Piper Sandler Analysis: Crypto Bull Run Outlook Shows Significant Momentum

Photo of author

By Maxwell Reed

Independent analysis from Piper Sandler suggests the current bullish trend in the crypto market, particularly for Bitcoin, has considerable momentum left. Analysts at the firm anticipate that this rally could potentially continue for over a year, driven by historical patterns observed after Bitcoin’s halving events. This outlook provides a timeframe for investors and market watchers to consider the potential duration and scale of the ongoing market cycle.

Bitcoin’s Cycle Peak Anticipated in October 2025

Analysts from Piper Sandler, including Patrick Moley, project that the peak of the current Bitcoin bull cycle is likely still some time away. Their assessment is based on studying the timelines of previous cycles relative to the halving events. Historically, significant price peaks have occurred approximately 1,050 to 1,070 days after the cycle’s lowest point.

Given that the most recent market bottom was identified around November 21, 2022, when Bitcoin traded near $15,500, applying the historical pattern suggests the peak could be reached around 158 days from the time of the analysis. This calculation places the potential cycle high point squarely in October 2025. Furthermore, historical data from the last three cycles (2013, 2017, and 2021) indicates that Bitcoin’s price experienced an average increase of 585% during the final five months leading up to its peak.

Outlook for Crypto Companies

The positive forecast for cryptocurrency values extends to companies operating within the sector. Piper Sandler analysts believe that firms involved in the crypto ecosystem are well-positioned to benefit from increasing asset prices and market activity volumes. This includes exchanges, brokers, and infrastructure providers.

However, the report notes that regulatory uncertainty remains a significant factor influencing the market. While acknowledging some positive steps from bodies like the SEC and FDIC, such as the formation of task forces and clearer guidelines for banks engaging with digital assets, the market is still awaiting comprehensive legislative clarity.

Company Specific Views: Robinhood and Coinbase

Within the landscape of publicly traded companies in the crypto space, Robinhood (NASDAQ:HOOD) is highlighted by Piper Sandler as a favored stock. The firm views Robinhood as offering the most attractive risk/reward profile for capitalizing on the current market upswing. This assessment is based on Robinhood’s diversified platform and strong trading volumes across various asset classes, including record levels for stocks and options in recent periods, despite a slight dip in crypto volume specifically.

In contrast, Coinbase (NASDAQ:COIN) faces specific challenges, particularly concerning its proposed acquisition of Deribit for $2.9 billion.

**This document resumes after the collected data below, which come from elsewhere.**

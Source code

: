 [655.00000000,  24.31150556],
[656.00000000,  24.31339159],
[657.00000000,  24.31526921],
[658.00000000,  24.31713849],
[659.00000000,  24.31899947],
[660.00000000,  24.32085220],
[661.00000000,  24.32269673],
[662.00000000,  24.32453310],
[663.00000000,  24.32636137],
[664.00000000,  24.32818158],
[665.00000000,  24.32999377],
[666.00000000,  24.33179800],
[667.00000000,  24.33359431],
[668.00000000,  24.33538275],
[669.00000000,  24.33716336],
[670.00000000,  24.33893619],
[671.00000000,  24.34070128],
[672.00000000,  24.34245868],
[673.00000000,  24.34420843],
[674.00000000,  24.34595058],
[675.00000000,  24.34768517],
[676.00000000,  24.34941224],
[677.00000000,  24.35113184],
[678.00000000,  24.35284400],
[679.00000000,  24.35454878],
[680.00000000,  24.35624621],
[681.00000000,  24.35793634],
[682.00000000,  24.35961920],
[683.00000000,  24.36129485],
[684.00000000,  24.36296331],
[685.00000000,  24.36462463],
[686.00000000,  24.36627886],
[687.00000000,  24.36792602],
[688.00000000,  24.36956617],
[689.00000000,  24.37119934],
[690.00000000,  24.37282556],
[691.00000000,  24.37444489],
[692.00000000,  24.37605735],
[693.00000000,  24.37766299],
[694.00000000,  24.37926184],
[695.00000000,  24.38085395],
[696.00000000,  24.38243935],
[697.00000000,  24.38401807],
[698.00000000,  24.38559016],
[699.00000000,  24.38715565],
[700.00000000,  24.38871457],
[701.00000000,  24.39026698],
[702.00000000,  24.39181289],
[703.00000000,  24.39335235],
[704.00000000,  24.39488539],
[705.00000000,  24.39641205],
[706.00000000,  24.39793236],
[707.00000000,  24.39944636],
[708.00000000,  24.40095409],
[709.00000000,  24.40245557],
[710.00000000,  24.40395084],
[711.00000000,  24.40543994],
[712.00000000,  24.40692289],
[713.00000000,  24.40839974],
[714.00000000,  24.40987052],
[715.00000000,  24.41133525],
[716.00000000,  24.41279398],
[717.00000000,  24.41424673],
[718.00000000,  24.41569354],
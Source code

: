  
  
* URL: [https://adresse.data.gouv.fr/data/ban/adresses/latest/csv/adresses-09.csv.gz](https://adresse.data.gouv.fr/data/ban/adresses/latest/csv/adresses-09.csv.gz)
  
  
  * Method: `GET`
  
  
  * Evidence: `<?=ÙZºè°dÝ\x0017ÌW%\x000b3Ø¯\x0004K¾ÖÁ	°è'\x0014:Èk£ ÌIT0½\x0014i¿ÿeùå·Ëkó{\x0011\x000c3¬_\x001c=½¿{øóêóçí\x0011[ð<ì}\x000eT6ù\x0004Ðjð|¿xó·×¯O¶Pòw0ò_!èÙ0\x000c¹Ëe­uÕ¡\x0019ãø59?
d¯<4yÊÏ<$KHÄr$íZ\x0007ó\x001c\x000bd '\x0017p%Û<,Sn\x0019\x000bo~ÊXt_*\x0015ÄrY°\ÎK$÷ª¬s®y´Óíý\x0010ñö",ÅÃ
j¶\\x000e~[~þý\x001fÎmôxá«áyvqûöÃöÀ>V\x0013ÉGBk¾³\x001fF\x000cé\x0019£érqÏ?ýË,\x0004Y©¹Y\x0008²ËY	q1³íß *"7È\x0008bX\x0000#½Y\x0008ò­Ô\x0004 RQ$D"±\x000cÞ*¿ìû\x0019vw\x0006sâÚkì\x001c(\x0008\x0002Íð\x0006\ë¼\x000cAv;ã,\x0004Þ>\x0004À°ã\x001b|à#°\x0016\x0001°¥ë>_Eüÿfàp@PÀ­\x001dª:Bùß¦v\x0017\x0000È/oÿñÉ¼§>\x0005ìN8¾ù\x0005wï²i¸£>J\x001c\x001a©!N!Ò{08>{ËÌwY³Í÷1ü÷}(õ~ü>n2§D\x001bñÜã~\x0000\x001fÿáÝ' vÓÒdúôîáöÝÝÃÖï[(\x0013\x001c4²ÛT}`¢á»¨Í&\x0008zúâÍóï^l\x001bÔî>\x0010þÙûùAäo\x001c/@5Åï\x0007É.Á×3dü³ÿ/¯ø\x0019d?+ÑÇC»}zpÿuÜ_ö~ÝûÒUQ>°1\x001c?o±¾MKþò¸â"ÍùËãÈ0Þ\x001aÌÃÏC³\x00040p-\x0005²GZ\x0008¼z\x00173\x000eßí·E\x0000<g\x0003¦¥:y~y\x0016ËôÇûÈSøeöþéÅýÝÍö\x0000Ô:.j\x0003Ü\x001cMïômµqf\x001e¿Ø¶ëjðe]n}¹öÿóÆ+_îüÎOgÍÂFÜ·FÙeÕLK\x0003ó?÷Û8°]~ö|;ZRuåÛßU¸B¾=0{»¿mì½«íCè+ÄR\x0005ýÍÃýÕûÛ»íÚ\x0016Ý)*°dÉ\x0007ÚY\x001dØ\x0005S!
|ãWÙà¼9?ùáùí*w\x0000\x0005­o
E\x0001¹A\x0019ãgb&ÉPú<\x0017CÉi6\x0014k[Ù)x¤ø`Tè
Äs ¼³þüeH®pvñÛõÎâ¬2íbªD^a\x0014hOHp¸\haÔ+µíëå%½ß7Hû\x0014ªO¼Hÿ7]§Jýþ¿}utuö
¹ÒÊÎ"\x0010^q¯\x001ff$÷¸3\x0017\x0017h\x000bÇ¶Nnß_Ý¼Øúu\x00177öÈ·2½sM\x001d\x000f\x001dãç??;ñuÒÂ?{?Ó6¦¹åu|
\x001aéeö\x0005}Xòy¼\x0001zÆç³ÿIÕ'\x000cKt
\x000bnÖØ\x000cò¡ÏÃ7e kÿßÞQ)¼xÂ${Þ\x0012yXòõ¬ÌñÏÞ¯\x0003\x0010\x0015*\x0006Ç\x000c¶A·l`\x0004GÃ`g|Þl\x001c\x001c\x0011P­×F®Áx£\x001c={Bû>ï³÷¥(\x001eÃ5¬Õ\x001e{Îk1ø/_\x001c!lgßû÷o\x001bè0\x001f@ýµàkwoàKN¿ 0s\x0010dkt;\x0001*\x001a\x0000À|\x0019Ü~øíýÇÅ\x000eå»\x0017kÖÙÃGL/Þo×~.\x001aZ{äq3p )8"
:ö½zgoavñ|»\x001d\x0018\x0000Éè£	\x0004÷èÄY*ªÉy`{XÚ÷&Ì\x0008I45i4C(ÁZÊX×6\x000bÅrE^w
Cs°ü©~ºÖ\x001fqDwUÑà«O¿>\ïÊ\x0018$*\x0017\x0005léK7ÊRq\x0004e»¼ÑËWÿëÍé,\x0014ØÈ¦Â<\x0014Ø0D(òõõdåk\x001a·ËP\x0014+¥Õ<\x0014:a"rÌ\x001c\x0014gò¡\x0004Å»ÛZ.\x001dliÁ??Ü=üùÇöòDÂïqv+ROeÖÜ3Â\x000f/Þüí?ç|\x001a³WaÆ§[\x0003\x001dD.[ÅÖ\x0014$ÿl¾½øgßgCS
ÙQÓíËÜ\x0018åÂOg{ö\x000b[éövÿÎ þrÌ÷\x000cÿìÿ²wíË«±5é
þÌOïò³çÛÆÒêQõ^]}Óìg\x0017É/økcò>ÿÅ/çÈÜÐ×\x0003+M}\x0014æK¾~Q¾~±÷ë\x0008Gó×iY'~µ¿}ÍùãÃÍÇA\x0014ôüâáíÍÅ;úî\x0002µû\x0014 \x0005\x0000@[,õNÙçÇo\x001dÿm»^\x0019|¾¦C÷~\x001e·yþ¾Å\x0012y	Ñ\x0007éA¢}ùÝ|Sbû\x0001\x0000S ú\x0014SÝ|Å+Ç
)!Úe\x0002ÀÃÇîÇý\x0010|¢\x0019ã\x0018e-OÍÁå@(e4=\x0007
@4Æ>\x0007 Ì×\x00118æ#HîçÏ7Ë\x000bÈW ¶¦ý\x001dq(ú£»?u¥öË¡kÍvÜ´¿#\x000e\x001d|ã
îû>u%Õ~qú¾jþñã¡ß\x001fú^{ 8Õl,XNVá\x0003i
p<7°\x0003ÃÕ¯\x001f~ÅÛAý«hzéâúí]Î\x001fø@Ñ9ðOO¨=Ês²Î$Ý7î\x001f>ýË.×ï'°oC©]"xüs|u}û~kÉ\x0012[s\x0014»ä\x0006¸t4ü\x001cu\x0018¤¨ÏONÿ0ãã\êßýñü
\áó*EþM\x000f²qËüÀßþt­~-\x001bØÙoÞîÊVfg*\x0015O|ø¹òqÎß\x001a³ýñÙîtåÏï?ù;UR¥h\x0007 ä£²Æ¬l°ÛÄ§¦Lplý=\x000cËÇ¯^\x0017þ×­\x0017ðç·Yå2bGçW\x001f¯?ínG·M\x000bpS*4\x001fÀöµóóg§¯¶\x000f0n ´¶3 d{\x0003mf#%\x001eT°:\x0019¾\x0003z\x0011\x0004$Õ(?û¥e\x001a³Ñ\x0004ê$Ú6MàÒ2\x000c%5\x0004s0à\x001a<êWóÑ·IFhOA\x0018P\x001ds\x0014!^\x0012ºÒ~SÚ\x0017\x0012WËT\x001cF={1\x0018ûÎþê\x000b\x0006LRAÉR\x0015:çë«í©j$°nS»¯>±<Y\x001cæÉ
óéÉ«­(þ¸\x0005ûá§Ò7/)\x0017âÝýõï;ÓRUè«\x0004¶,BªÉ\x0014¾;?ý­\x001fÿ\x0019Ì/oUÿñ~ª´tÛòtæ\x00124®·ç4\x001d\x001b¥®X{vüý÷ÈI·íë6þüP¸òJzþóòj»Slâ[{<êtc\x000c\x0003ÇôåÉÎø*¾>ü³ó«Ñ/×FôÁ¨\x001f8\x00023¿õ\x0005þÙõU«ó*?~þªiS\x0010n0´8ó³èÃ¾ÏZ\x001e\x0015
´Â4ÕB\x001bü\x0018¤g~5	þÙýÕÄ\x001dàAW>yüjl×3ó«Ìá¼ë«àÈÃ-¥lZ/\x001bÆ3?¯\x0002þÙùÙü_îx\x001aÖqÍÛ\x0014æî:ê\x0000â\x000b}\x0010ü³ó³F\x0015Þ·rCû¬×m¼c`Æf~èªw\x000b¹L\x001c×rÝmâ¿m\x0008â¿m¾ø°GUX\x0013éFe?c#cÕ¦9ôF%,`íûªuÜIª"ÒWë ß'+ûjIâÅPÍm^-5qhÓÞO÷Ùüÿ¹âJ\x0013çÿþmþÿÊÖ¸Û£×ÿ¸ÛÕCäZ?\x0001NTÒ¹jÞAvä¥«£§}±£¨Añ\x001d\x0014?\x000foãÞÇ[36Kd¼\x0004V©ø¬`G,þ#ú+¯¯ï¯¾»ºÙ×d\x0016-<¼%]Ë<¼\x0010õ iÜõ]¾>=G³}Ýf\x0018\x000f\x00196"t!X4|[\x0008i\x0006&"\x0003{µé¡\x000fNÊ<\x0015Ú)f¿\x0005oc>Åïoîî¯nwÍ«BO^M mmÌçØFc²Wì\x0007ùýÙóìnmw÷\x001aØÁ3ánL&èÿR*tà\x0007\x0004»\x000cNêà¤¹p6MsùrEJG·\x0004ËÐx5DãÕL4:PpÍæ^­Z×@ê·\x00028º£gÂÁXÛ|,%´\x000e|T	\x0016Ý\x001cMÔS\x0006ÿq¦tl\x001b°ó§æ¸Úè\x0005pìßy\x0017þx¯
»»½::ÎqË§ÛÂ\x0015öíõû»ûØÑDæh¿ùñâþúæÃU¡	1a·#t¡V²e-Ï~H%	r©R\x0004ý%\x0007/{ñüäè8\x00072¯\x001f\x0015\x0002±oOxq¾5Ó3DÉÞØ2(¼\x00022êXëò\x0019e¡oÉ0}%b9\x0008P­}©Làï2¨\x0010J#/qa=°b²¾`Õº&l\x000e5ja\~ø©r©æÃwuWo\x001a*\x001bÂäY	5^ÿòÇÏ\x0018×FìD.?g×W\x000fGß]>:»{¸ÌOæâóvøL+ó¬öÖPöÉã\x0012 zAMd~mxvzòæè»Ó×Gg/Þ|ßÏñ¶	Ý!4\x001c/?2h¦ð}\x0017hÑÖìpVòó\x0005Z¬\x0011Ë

While this deal could significantly expand Coinbase’s footprint in the global crypto derivatives market, its success and strategic value are heavily contingent on regulatory developments. Analysts point out that Deribit’s current product offerings are not compliant with US regulations, meaning Coinbase would be unable to offer these specific derivatives to its substantial US customer base without a shift in the regulatory environment.

Resilience of Crypto Miners

Looking ahead, the report suggests that cryptocurrency mining companies are expected to maintain a strong position through the latter half of 2025. This projection is supported by the growing demand for energy infrastructure. This demand is being simultaneously fueled by the increasing needs of both the artificial intelligence sector and the expanding cryptocurrency mining operations.